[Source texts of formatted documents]
──────────────────────────────

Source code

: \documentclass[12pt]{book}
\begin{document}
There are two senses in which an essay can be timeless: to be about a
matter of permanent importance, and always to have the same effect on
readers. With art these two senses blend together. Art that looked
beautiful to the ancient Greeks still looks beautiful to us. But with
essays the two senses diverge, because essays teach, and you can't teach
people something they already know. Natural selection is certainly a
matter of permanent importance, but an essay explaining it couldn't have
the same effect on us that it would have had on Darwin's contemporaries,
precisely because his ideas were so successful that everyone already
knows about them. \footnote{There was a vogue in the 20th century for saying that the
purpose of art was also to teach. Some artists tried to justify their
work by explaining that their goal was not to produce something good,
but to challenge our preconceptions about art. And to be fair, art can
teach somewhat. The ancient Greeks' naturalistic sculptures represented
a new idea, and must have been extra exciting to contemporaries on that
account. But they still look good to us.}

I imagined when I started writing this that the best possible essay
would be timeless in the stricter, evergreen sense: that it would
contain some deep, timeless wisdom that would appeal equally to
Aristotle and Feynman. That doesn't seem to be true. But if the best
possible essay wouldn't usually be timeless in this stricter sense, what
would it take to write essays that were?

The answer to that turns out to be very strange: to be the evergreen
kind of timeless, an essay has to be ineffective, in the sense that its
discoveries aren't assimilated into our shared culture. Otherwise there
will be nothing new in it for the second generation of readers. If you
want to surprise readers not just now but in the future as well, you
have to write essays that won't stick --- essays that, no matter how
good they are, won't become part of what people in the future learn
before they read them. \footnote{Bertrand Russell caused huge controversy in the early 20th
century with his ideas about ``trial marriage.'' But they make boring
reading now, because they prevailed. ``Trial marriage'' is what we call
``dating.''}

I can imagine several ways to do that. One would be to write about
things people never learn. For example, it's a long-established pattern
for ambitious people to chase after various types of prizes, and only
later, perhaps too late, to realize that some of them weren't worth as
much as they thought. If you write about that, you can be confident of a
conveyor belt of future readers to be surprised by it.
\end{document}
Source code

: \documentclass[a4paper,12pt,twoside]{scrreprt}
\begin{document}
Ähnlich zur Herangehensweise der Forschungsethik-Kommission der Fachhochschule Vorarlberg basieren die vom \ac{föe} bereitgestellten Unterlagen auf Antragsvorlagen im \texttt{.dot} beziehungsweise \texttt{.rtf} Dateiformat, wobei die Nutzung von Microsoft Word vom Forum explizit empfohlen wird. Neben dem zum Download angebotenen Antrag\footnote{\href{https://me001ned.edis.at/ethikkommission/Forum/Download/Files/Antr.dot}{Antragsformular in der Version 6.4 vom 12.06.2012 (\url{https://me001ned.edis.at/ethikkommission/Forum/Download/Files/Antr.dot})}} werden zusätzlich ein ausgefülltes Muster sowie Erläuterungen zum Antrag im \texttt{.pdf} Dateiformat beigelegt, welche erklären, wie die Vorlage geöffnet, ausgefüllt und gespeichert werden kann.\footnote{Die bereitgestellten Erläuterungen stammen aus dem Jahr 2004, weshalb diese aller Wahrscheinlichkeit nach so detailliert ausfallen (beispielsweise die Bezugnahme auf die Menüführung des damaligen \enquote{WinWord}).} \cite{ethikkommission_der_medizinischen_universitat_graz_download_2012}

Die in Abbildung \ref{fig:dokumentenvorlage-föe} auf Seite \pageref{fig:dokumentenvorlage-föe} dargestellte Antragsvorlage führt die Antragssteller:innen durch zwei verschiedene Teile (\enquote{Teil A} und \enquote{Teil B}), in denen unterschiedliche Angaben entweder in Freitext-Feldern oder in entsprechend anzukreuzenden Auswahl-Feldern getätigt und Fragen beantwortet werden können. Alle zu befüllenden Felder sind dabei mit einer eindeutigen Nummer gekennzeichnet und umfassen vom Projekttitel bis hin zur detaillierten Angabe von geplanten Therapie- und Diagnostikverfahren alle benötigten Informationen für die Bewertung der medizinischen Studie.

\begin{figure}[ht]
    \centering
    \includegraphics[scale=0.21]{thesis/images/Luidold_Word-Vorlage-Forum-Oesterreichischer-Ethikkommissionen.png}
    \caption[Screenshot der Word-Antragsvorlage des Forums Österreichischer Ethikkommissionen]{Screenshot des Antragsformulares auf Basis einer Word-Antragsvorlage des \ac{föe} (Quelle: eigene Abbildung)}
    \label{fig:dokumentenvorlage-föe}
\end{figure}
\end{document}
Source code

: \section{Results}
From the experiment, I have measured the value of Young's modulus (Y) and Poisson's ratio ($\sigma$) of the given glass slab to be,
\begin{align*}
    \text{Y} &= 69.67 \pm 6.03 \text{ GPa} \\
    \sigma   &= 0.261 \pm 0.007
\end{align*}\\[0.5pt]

──────────────────────────────

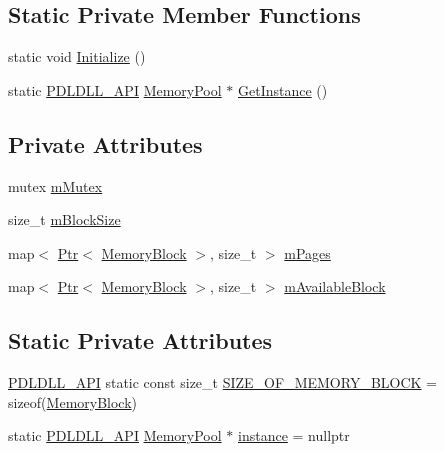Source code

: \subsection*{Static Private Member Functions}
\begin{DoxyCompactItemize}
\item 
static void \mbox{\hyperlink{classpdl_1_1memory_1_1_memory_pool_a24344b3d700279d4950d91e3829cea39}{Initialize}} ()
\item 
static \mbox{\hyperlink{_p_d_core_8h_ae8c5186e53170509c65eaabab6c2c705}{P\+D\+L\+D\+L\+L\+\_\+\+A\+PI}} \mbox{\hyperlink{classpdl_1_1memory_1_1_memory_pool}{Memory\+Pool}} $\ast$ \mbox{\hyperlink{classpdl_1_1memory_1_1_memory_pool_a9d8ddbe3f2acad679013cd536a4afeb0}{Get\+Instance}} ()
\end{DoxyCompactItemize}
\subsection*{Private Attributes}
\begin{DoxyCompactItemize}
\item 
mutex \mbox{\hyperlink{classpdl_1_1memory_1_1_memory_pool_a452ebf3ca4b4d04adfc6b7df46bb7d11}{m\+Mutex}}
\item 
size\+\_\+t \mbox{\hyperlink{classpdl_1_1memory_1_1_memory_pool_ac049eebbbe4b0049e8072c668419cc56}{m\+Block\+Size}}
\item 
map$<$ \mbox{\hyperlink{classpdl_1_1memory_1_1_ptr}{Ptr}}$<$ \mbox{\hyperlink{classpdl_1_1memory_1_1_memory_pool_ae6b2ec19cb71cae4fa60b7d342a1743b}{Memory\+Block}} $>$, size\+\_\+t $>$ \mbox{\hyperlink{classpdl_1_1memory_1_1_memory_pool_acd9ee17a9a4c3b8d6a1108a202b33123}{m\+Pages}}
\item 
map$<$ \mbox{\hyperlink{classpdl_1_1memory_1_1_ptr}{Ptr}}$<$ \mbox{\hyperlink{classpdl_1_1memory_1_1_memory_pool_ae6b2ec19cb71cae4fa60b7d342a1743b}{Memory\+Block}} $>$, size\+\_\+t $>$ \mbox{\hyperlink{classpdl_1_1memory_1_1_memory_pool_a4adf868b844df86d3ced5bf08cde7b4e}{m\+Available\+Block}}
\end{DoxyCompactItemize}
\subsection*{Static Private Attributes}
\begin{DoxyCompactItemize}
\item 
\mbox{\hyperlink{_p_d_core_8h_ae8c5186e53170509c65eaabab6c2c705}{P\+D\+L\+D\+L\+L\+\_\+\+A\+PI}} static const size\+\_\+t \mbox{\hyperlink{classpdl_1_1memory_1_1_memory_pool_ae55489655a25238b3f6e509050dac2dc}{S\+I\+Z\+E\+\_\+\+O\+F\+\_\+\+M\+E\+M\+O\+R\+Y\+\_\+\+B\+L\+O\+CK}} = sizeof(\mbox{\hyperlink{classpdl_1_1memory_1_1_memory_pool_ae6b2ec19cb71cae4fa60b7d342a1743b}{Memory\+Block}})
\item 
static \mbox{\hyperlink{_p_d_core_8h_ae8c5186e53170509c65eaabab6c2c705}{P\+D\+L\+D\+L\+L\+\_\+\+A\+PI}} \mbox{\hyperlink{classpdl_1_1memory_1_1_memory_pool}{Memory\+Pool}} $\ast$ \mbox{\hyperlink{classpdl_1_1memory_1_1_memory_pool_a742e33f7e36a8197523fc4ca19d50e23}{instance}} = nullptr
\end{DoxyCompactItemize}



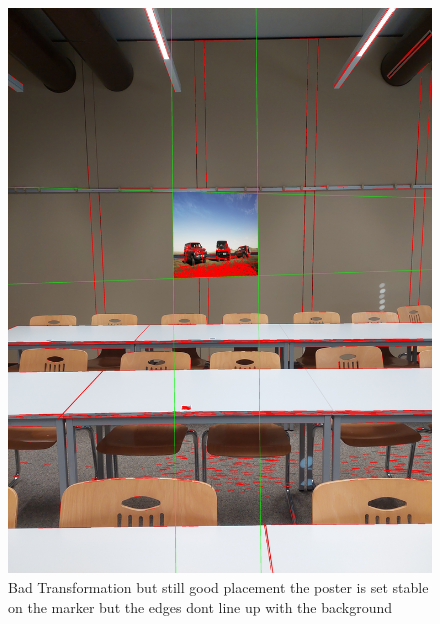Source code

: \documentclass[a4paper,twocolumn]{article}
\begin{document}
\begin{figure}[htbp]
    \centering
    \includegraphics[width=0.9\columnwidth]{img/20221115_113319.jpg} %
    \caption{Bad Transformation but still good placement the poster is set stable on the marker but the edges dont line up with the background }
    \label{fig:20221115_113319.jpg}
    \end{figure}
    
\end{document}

──────────────────────────────

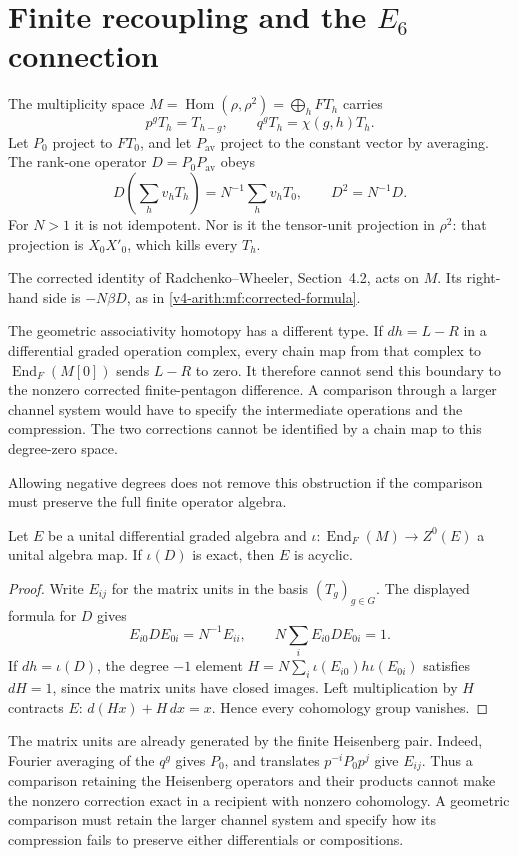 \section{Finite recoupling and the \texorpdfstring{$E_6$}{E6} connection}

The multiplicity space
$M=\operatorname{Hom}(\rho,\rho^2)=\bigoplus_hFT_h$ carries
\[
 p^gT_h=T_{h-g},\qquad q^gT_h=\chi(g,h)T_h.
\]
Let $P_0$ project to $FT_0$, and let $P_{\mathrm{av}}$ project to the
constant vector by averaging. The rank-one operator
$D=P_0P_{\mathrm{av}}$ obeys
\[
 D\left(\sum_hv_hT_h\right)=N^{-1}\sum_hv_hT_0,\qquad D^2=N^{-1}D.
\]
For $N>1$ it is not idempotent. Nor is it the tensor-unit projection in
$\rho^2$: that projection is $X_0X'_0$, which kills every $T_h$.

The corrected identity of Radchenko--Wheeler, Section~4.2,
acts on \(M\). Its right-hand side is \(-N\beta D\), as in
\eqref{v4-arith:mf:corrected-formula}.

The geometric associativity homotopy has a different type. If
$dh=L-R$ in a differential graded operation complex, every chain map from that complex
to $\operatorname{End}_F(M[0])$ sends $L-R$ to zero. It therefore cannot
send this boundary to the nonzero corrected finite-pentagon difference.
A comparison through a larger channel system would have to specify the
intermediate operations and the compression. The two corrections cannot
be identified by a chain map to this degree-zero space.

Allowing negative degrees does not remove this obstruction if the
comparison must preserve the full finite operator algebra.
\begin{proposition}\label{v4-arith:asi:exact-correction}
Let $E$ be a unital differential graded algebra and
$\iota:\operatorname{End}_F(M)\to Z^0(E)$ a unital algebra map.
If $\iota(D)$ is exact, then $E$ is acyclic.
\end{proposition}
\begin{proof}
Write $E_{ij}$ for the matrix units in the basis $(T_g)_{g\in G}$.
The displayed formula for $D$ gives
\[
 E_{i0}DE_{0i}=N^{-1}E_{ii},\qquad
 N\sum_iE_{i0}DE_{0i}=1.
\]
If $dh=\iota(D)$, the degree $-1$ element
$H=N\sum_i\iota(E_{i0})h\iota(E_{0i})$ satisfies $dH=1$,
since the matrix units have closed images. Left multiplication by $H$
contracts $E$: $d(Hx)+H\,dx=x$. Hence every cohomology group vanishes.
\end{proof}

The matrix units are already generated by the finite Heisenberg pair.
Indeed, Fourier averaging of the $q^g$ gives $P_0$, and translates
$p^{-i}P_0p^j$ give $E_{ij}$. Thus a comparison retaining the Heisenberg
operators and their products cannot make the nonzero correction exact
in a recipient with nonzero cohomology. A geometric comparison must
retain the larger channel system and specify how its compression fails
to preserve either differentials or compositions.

──────────────────────────────

**What to produce:** Please filter the data down to the lines containing the word "algebra".

**Solved exercise:**
comparison must preserve the full finite operator algebra.
Let $E$ be a unital differential graded algebra and
$\iota:\operatorname{End}_F(M)\to Z^0(E)$ a unital algebra map.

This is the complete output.